### Work instructions
Leaving out all pictures, transcribe the lines below exactly, from the first through the line containing "Defensively, the club".

### Supplied material

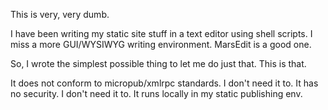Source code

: This is very, very dumb.

I have been writing my static site stuff in a text editor using shell scripts. I miss a more GUI/WYSIWYG writing environment. MarsEdit is a good one.

So, I wrote the simplest possible thing to let me do just that. This is that.

It does not conform to micropub/xmlrpc standards. I don't need it to.
It has no security. I don't need it to. It runs locally in my static publishing env.

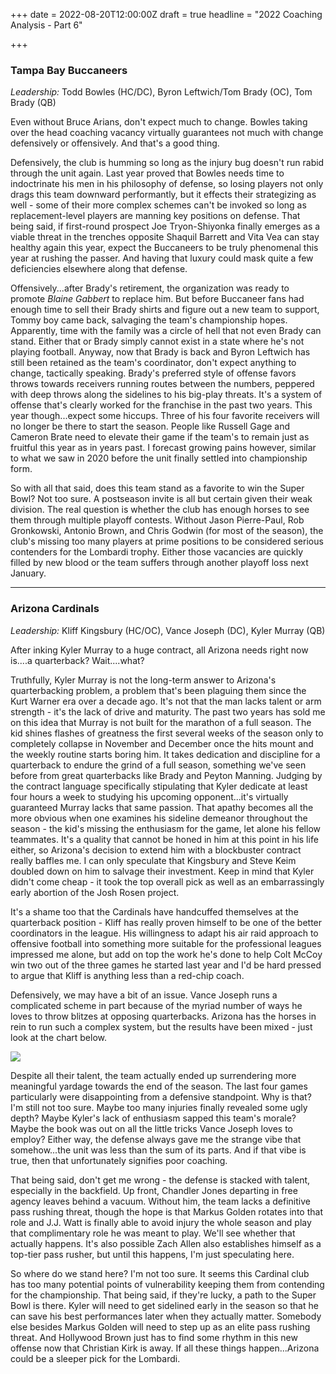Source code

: +++
date = 2022-08-20T12:00:00Z
draft = true
headline = "2022 Coaching Analysis - Part 6"

+++
### Tampa Bay Buccaneers

_Leadership:_ Todd Bowles (HC/DC), Byron Leftwich/Tom Brady (OC), Tom Brady (QB)

Even without Bruce Arians, don't expect much to change. Bowles taking over the head coaching vacancy virtually guarantees not much with change defensively or offensively. And that's a good thing.

Defensively, the club is humming so long as the injury bug doesn't run rabid through the unit again. Last year proved that Bowles needs time to indoctrinate his men in his philosophy of defense, so losing players not only drags this team downward performantly, but it effects their strategizing as well - some of their more complex schemes can't be invoked so long as replacement-level players are manning key positions on defense. That being said, if first-round prospect Joe Tryon-Shiyonka finally emerges as a viable threat in the trenches opposite Shaquil Barrett and Vita Vea can stay healthy again this year, expect the Buccaneers to be truly phenomenal this year at rushing the passer. And having that luxury could mask quite a few deficiencies elsewhere along that defense.

Offensively...after Brady's retirement, the organization was ready to promote _Blaine Gabbert_ to replace him. But before Buccaneer fans had enough time to sell their Brady shirts and figure out a new team to support, Tommy boy came back, salvaging the team's championship hopes. Apparently, time with the family was a circle of hell that not even Brady can stand. Either that or Brady simply cannot exist in a state where he's not playing football. Anyway, now that Brady is back and Byron Leftwich has still been retained as the team's coordinator, don't expect anything to change, tactically speaking. Brady's preferred style of offense favors throws towards receivers running routes between the numbers, peppered with deep throws along the sidelines to his big-play threats. It's a system of offense that's clearly worked for the franchise in the past two years. This year though...expect some hiccups. Three of his four favorite receivers will no longer be there to start the season. People like Russell Gage and Cameron Brate need to elevate their game if the team's to remain just as fruitful this year as in years past. I forecast growing pains however, similar to what we saw in 2020 before the unit finally settled into championship form.

So with all that said, does this team stand as a favorite to win the Super Bowl? Not too sure. A postseason invite is all but certain given their weak division. The real question is whether the club has enough horses to see them through multiple playoff contests. Without Jason Pierre-Paul, Rob Gronkowski, Antonio Brown, and Chris Godwin (for most of the season), the club's missing too many players at prime positions to be considered serious contenders for the Lombardi trophy. Either those vacancies are quickly filled by new blood or the team suffers through another playoff loss next January.

***

### Arizona Cardinals

_Leadership:_ Kliff Kingsbury (HC/OC), Vance Joseph (DC), Kyler Murray (QB)

After inking Kyler Murray to a huge contract, all Arizona needs right now is....a quarterback? Wait....what?

Truthfully, Kyler Murray is not the long-term answer to Arizona's quarterbacking problem, a problem that's been plaguing them since the Kurt Warner era over a decade ago. It's not that the man lacks talent or arm strength - it's the lack of drive and maturity. The past two years has sold me on this idea that Murray is not built for the marathon of a full season. The kid shines flashes of greatness the first several weeks of the season only to completely collapse in November and December once the hits mount and the weekly routine starts boring him. It takes dedication and discipline for a quarterback to endure the grind of a full season, something we've seen before from great quarterbacks like Brady and Peyton Manning. Judging by the contract language specifically stipulating that Kyler dedicate at least four hours a week to studying his upcoming opponent...it's virtually guaranteed Murray lacks that same passion. That apathy becomes all the more obvious when one examines his sideline demeanor throughout the season - the kid's missing the enthusiasm for the game, let alone his fellow teammates. It's a quality that cannot be honed in him at this point in his life either, so Arizona's decision to extend him with a blockbuster contract really baffles me. I can only speculate that Kingsbury and Steve Keim doubled down on him to salvage their investment. Keep in mind that Kyler didn't come cheap - it took the top overall pick as well as an embarrassingly early abortion of the Josh Rosen project.

It's a shame too that the Cardinals have handcuffed themselves at the quarterback position - Kliff has really proven himself to be one of the better coordinators in the league. His willingness to adapt his air raid approach to offensive football into something more suitable for the professional leagues impressed me alone, but add on top the work he's done to help Colt McCoy win two out of the three games he started last year and I'd be hard pressed to argue that Kliff is anything less than a red-chip coach.

Defensively, we may have a bit of an issue. Vance Joseph runs a complicated scheme in part because of the myriad number of ways he loves to throw blitzes at opposing quarterbacks. Arizona has the horses in rein to run such a complex system, but the results have been mixed - just look at the chart below.

![](/uploads/arizonadefense.png)

Despite all their talent, the team actually ended up surrendering more meaningful yardage towards the end of the season. The last four games particularly were disappointing from a defensive standpoint. Why is that? I'm still not too sure. Maybe too many injuries finally revealed some ugly depth? Maybe Kyler's lack of enthusiasm sapped this team's morale?  Maybe the book was out on all the little tricks Vance Joseph loves to employ? Either way, the defense always gave me the strange vibe that somehow...the unit was less than the sum of its parts. And if that vibe is true, then that unfortunately signifies poor coaching.

That being said, don't get me wrong - the defense is stacked with talent, especially in the backfield. Up front, Chandler Jones departing in free agency leaves behind a vacuum. Without him, the team lacks a definitive pass rushing threat, though the hope is that Markus Golden rotates into that role and J.J. Watt is finally able to avoid injury the whole season and play that complimentary role he was meant to play. We'll see whether that actually happens. It's also possible Zach Allen also establishes himself as a top-tier pass rusher, but until this happens, I'm just speculating here. 

So where do we stand here? I'm not too sure. It seems this Cardinal club has too many potential points of vulnerability keeping them from contending for the championship. That being said, if they're lucky, a path to the Super Bowl is there. Kyler will need to get sidelined early in the season so that he can save his best performances later when they actually matter. Somebody else besides Markus Golden will need to step up as an elite pass rushing threat. And Hollywood Brown just has to find some rhythm in this new offense now that Christian Kirk is away. If all these things happen...Arizona could be a sleeper pick for the Lombardi.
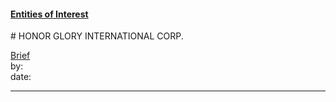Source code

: #### [Entities of Interest](/list.html)
<link rel="stylesheet" type="text/css" href="../../assets/style.css">
# HONOR GLORY INTERNATIONAL CORP.

[comment]: <> (Add/Remove information below as you want)
[comment]: <> (Markdown cheatsheet: https://github.com/adam-p/markdown-here/wiki/Markdown-Cheatsheet)
[Brief](Brief.md)  
by:  
date:  

---
[comment]: <> (Add your content here)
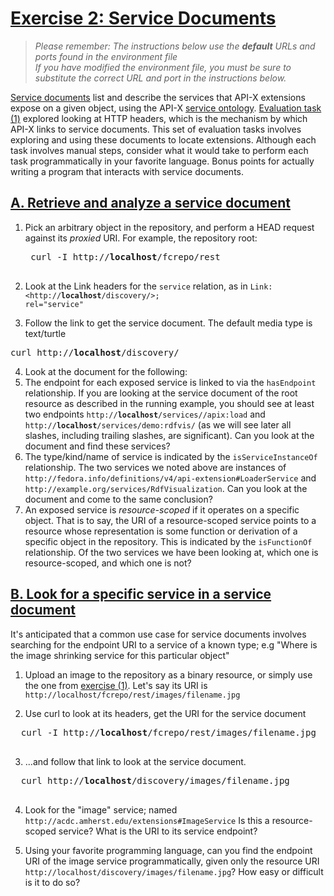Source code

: <h1><a href="#ex2" id="ex2" class="anchor">Exercise 2: Service Documents</a></h1>

> *Please remember:*
> *The instructions below use the **default** URLs and ports found in the environment file*  
> *If you have modified the environment file, you must be sure to substitute the correct URL and port in the instructions below.*

[Service documents](https://github.com/fcrepo4-labs/fcrepo-api-x/blob/master/src/site/markdown/service-discovery-and-binding.md#service-document) list and describe the services that API-X extensions expose on a given object, using the API-X [service ontology](https://github.com/fcrepo4-labs/fcrepo-api-x/blob/master/fcrepo-api-x-ontology/src/main/resources/ontologies/apix-service.ttl).  [Evaluation task (1)](01-Resources_and_URIs.md#ex1) explored looking at HTTP headers, which is the mechanism by which API-X links to service documents.  This set of evaluation tasks involves exploring and using these documents to locate extensions.  Although each task involves manual steps, consider what it would take to perform each task programmatically in your favorite language.  Bonus points for actually writing a program that interacts with service documents.

<h2><a href="#ex2a" id="ex2a" class="anchor">A. Retrieve and analyze a service document</a></h2>

1. Pick an arbitrary object in the repository, and perform a HEAD request against its _proxied_ URI.  For example, the repository root:
    <pre>
    curl -I http://<b>localhost</b>/fcrepo/rest
    </pre>

2. Look at the Link headers for the `service` relation, as in <code>Link: &lt;http://<b>localhost</b>/discovery/&gt;; rel="service"</code>

3. Follow the link to get the service document.  The default media type is text/turtle
<pre>
curl http://<b>localhost</b>/discovery/
</pre>

4. Look at the document for the following:
  1. The endpoint for each exposed service is linked to via the `hasEndpoint` relationship.  If you are looking at the service document of the root resource as described in the running example, you should see at least two endpoints <code>http://<b>localhost</b>/services//apix:load</code>
and
<code>http://<b>localhost</b>/services/demo:rdfvis/</code>
(as we will see later all slashes, including trailing slashes, are significant).  Can you look at the document and find these services?
  2. The type/kind/name of service is indicated by the `isServiceInstanceOf` relationship.  The two services we noted above are instances of `http://fedora.info/definitions/v4/api-extension#LoaderService` and
`http://example.org/services/RdfVisualization`.  Can you look at the document and come to the same conclusion?
  3. An exposed service is *resource-scoped* if it operates on a specific object.  That is to say, the URI of a resource-scoped service points to a resource whose representation is some function or derivation of a specific object in the repository.  This is indicated by the `isFunctionOf` relationship.  Of the two services we have been looking at, which one is resource-scoped, and which one is not?

<h2><a href="#ex2b" id="ex2b" class="anchor">B. Look for a specific service in a service document</a></h2>

It's anticipated that a common use case for service documents involves searching for the endpoint URI to a service of a known type; e.g "Where is the image shrinking service for this particular object"

1. Upload an image to the repository as a binary resource, or simply use the one from [exercise (1)](01-Resources_and_URIs.md#ex1b).  Let's say its URI is `http://localhost/fcrepo/rest/images/filename.jpg`

2. Use curl to look at its headers, get the URI for the service document
  <pre>
  curl -I http://<b>localhost</b>/fcrepo/rest/images/filename.jpg
  </pre>

3. ...and follow that link to look at the service document.
  <pre>
  curl http://<b>localhost</b>/discovery/images/filename.jpg
  </pre>

4. Look for the "image" service; named `http://acdc.amherst.edu/extensions#ImageService`
Is this a resource-scoped service?  What is the URI to its service endpoint?

5. Using your favorite programming language, can you find the endpoint URI of the image service programmatically, given only the resource URI `http://localhost/discovery/images/filename.jpg`?  How easy or difficult is it to do so?
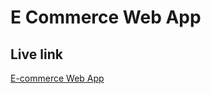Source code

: # E Commerce Web App


## Live link

[E-commerce Web App](https://e-commerce-web-app-lovat.vercel.app/)

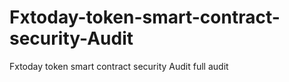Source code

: # Fxtoday-token-smart-contract-security-Audit
Fxtoday token smart contract security Audit full audit 
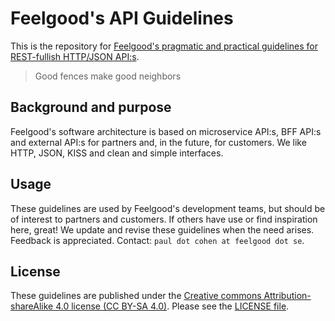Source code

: # Feelgood's API Guidelines

This is the repository for [Feelgood's pragmatic and practical guidelines for REST-fullish HTTP/JSON API:s](feelgood-api-guidelines.md).

> Good fences make good neighbors

## Background and purpose

Feelgood's software architecture is based on microservice API:s, BFF API:s and external API:s for partners and, in the future, for customers. We like HTTP, JSON, KISS and clean and simple interfaces.

## Usage

These guidelines are used by Feelgood's development teams, but should be of interest to partners and customers. If others have use or find inspiration here, great! We update and revise these guidelines when the need arises. Feedback is appreciated. Contact: `paul dot cohen at feelgood dot se`.

## License

These guidelines are published under the [Creative commons Attribution-shareAlike 4.0 license (CC BY-SA 4.0)](https://creativecommons.org/licenses/by-sa/4.0/). Please see the [LICENSE file](LICENSE.txt).
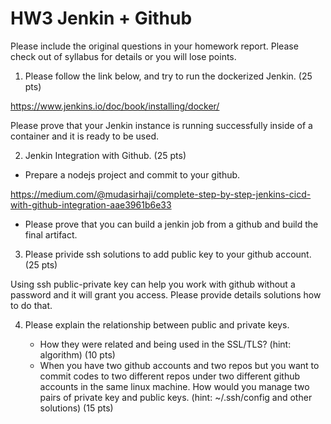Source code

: # HW3 Jenkin + Github

Please include the original questions in your homework report. Please check out of syllabus for details or you will lose points.

1. Please follow the link below, and try to run the dockerized Jenkin. (25 pts)

https://www.jenkins.io/doc/book/installing/docker/

Please prove that your Jenkin instance is running successfully inside of a container and it is ready to be used.

2. Jenkin Integration with Github. (25 pts)

* Prepare a nodejs project and commit to your github.

https://medium.com/@mudasirhaji/complete-step-by-step-jenkins-cicd-with-github-integration-aae3961b6e33

* Please prove that you can build a jenkin job from a github and build the final artifact.

3. Please privide ssh solutions to add public key to your github account. (25 pts)

Using ssh public-private key can help you work with github without a password and it will grant you access. Please provide details solutions how to do that.

4. Please explain the relationship between public and private keys.

   * How they were related and being used in the SSL/TLS? (hint: algorithm) (10 pts)
   * When you have two github accounts and two repos but you want to commit codes to two different repos under two different github accounts in the same linux machine. How would you manage two pairs of private key and public keys. (hint: ~/.ssh/config and other solutions) (15 pts)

### Your response
Source code

: This is very, very dumb.

I have been writing my static site stuff in a text editor using shell scripts. I miss a more GUI/WYSIWYG writing environment. MarsEdit is a good one.

So, I wrote the simplest possible thing to let me do just that. This is that.

It does not conform to micropub/xmlrpc standards. I don't need it to.
It has no security. I don't need it to. It runs locally in my static publishing env.

Source code

: +++
date = 2022-08-20T12:00:00Z
draft = true
headline = "2022 Coaching Analysis - Part 6"

+++
### Tampa Bay Buccaneers

_Leadership:_ Todd Bowles (HC/DC), Byron Leftwich/Tom Brady (OC), Tom Brady (QB)

Even without Bruce Arians, don't expect much to change. Bowles taking over the head coaching vacancy virtually guarantees not much with change defensively or offensively. And that's a good thing.

Defensively, the club is humming so long as the injury bug doesn't run rabid through the unit again. Last year proved that Bowles needs time to indoctrinate his men in his philosophy of defense, so losing players not only drags this team downward performantly, but it effects their strategizing as well - some of their more complex schemes can't be invoked so long as replacement-level players are manning key positions on defense. That being said, if first-round prospect Joe Tryon-Shiyonka finally emerges as a viable threat in the trenches opposite Shaquil Barrett and Vita Vea can stay healthy again this year, expect the Buccaneers to be truly phenomenal this year at rushing the passer. And having that luxury could mask quite a few deficiencies elsewhere along that defense.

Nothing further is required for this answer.